The Burning World

$19.95

Poems by Robert Gibb
978-1-55728-765-6 (paper)
July 2004

 

Homestead, Pa.: “The Former Steel Capital of the World.” In this elegant and arresting book of poems, Robert Gibb deftly renders a world of molten steel and red-hot ingots, of lives lived according to the factory whistle, and of a grandfather who “plunged / Like an angel, his body broken / And on fire.” Passing through fire, this book makes plain, is one of the necessary conditions of witness.
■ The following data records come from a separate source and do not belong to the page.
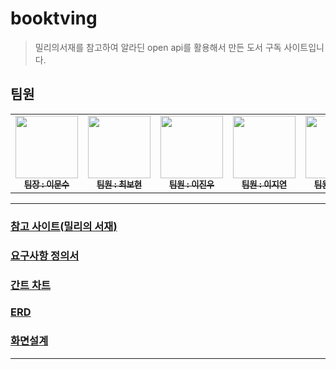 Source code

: # booktving
> 밀리의서재를 참고하여 알라딘 open api를 활용해서 만든 도서 구독 사이트입니다.

## 팀원
<table>
  <tbody>
    <tr>
      <td align="center"><a href="https://github.com/lms8262"><img src="https://avatars.githubusercontent.com/u/130732104?v=4" width="100px;" alt=""/><br /><sub><b>팀장 : 이문수</b></sub></a><br /></td>
      <td align="center"><a href="https://github.com/bohyun87"><img src="https://avatars.githubusercontent.com/u/130732028?v=4" width="100px;" alt=""/><br /><sub><b>팀원 : 최보현</b></sub></a><br /></td>
      <td align="center"><a href="https://github.com/leejinwoo3"><img src="https://avatars.githubusercontent.com/u/128760115?v=4" width="100px;" alt=""/><br /><sub><b>팀원 : 이진우</b></sub></a><br /></td>
      <td align="center"><a href="https://github.com/Jiyeon2411"><img src="https://avatars.githubusercontent.com/u/78262928?v=4" width="100px;" alt=""/><br /><sub><b>팀원 : 이지연</b></sub></a><br /></td>
      <td align="center"><a href="https://github.com/dongjin1996"><img src="https://avatars.githubusercontent.com/u/130732105?v=4" width="100px;" alt=""/><br /><sub><b>팀원 : 신동진</b></sub></a><br /></td>
    </tr>
  </tbody>
</table>

<hr>

### [참고 사이트(밀리의 서재)](http://www.millie.co.kr/)
### [요구사항 정의서](https://docs.google.com/spreadsheets/d/1GHInQ2hytFaNt6-YlhG3UXCae5jtfOmglhQbD_xud9c/edit#gid=0)
### [간트 차트](https://docs.google.com/spreadsheets/d/1NYfI7IhpLMRP85bYwxvtnxYl_mfT21Sg8ZD4KBnFC8s/edit#gid=1115838130)
### [ERD](https://www.erdcloud.com/d/qhbgNtWd5ArFY7Fi5)
### [화면설계](https://www.figma.com/file/r9NOAzrgxiPla0cTqo88rG/5%EC%A1%B0-EZEN-%EB%B6%81%ED%8B%B0%EB%B9%99%EC%8B%9C%EB%8C%80?type=design&node-id=0%3A1&mode=design&t=l5NotgHV2Hbwfywy-1)

<hr>
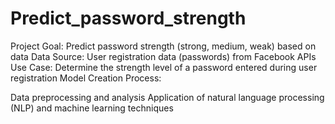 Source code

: # Predict_password_strength
Project Goal: Predict password strength (strong, medium, weak) based on data
Data Source: User registration data (passwords) from Facebook APIs
Use Case: Determine the strength level of a password entered during user registration
Model Creation Process:

Data preprocessing and analysis
Application of natural language processing (NLP) and machine learning techniques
These lyrical and devastatingly beautiful poems are powerful in both their ability to evoke the past and in the poignancy of the losses they catalog, beginning with heartbreaking personal losses and extending into communal ones. Indeed, a book so freighted with loss and sadness might have deteriorated into maudlin nostalgia in lesser hands. But Gibb has elevated The Burning World to the level of tragedy, with all the dignity and severity that that word calls forth.

“A redeeming lyricism informs this scrupulously crafted, fiercely elegiac collection. Not since Philip Levine have we had a working-class stiff write such moving poems.”
—Maxine Kumin, Pulitzer Prize–winning poet and author of The Long Marriage: Poems
 
“Robert Gibb’s new collection continues the memory work of the burning world he has made a career of building—a world of steel mills and urban displacement, hard labor and its heartbreak. This is the poet’s most personal book, filled with family elegy, formal eloquence, and the embrace of those small, luminous, fire-tested things worth saving. Homestead, not far from Pittsburgh, PA, is, as always, the setting, as if an evolving, working lyric narrative were underway, which there is.”
—Stanley Plumly, winner of the American Academy of Arts and Letters Award in Literature and author of The Marriage in the Trees

Robert Gibb was born in the steel town of Homestead, Pennsylvania. He is the author of five previous books of poetry: The Origins of Evening (1998), which was a National Poetry Series winner (selected by Eavan Boland); Late Snow (1993); Momentary Days (1989); The Winter House (1984); and The Names of the Earth in Summer (1983). His awards include a National Endowment for the Arts grant, four Pennsylvania Council on the Arts grants, a Pushcart Prize, the Wildwood Poetry Prize, and the Devil’s Millhopper Chapbook Prize. He currently lives on New Homestead Hill above the Monongahela River.